→ Records from a dataset
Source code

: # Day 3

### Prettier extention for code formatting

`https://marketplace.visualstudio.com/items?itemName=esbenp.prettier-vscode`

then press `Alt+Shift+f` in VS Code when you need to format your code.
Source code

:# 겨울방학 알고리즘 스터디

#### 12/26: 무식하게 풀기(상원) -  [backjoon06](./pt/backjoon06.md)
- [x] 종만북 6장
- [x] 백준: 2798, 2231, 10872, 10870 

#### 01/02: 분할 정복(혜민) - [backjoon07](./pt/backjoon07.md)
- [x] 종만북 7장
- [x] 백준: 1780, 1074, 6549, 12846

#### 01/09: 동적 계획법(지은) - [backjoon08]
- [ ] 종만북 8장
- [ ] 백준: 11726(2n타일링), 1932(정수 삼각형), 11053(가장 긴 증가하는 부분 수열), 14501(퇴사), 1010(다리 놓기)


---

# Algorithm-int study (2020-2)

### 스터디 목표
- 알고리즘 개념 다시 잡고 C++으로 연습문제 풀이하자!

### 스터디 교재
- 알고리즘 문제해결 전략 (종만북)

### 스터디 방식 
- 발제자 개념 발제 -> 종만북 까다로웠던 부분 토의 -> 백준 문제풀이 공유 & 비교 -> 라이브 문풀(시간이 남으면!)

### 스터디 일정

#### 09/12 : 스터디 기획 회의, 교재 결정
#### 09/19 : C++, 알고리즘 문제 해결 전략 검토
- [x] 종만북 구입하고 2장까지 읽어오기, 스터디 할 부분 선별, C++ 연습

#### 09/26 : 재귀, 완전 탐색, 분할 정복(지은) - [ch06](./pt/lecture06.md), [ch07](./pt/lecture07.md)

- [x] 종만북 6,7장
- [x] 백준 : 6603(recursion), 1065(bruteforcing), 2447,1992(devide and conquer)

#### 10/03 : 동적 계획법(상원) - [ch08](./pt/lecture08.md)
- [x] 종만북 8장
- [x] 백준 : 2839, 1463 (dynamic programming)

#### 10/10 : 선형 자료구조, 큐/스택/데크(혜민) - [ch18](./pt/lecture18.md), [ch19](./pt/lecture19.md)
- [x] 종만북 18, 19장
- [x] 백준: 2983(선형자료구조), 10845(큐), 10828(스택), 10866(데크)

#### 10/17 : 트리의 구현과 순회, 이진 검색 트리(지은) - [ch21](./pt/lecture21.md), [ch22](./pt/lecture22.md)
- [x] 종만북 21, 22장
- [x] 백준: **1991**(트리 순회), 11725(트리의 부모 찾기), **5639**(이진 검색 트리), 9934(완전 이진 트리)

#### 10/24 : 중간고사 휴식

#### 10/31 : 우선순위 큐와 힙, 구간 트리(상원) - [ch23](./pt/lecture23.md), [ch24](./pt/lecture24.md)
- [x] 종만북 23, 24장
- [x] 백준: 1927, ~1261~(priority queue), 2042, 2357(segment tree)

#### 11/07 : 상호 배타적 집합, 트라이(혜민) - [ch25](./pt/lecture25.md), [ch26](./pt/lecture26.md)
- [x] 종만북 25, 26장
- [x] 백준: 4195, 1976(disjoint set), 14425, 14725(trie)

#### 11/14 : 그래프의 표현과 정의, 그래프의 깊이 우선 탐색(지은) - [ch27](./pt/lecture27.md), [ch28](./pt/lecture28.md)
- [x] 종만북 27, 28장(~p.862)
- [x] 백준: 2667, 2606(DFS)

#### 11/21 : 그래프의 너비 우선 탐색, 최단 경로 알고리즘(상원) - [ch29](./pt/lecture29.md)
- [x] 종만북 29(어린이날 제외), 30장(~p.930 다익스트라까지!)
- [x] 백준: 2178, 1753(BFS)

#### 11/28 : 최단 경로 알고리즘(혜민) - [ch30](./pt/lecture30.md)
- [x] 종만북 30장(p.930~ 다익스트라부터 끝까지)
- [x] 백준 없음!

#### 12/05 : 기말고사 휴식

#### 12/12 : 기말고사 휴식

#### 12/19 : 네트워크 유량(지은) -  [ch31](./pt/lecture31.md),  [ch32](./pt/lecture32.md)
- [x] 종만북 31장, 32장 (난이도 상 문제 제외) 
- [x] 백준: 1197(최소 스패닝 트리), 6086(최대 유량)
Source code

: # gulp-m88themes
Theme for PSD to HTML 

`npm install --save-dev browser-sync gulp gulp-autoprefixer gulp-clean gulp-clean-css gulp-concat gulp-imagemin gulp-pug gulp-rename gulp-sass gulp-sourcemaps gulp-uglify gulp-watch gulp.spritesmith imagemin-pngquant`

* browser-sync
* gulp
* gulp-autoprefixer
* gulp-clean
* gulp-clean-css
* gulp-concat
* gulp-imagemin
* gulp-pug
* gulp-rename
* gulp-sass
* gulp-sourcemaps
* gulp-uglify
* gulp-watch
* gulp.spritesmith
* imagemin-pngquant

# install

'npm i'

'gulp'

→ ASSIGNMENT
Once the line containing "- [ ] 종만북 8장" has been written out, please stop; every line before it, back to the first line of the records above, should be given exactly.

→ SOLUTION TO THE PROBLEM
Source code

: # Day 3

### Prettier extention for code formatting

`https://marketplace.visualstudio.com/items?itemName=esbenp.prettier-vscode`

then press `Alt+Shift+f` in VS Code when you need to format your code.
Source code

:# 겨울방학 알고리즘 스터디

#### 12/26: 무식하게 풀기(상원) -  [backjoon06](./pt/backjoon06.md)
- [x] 종만북 6장
- [x] 백준: 2798, 2231, 10872, 10870 

#### 01/02: 분할 정복(혜민) - [backjoon07](./pt/backjoon07.md)
- [x] 종만북 7장
- [x] 백준: 1780, 1074, 6549, 12846

#### 01/09: 동적 계획법(지은) - [backjoon08]
- [ ] 종만북 8장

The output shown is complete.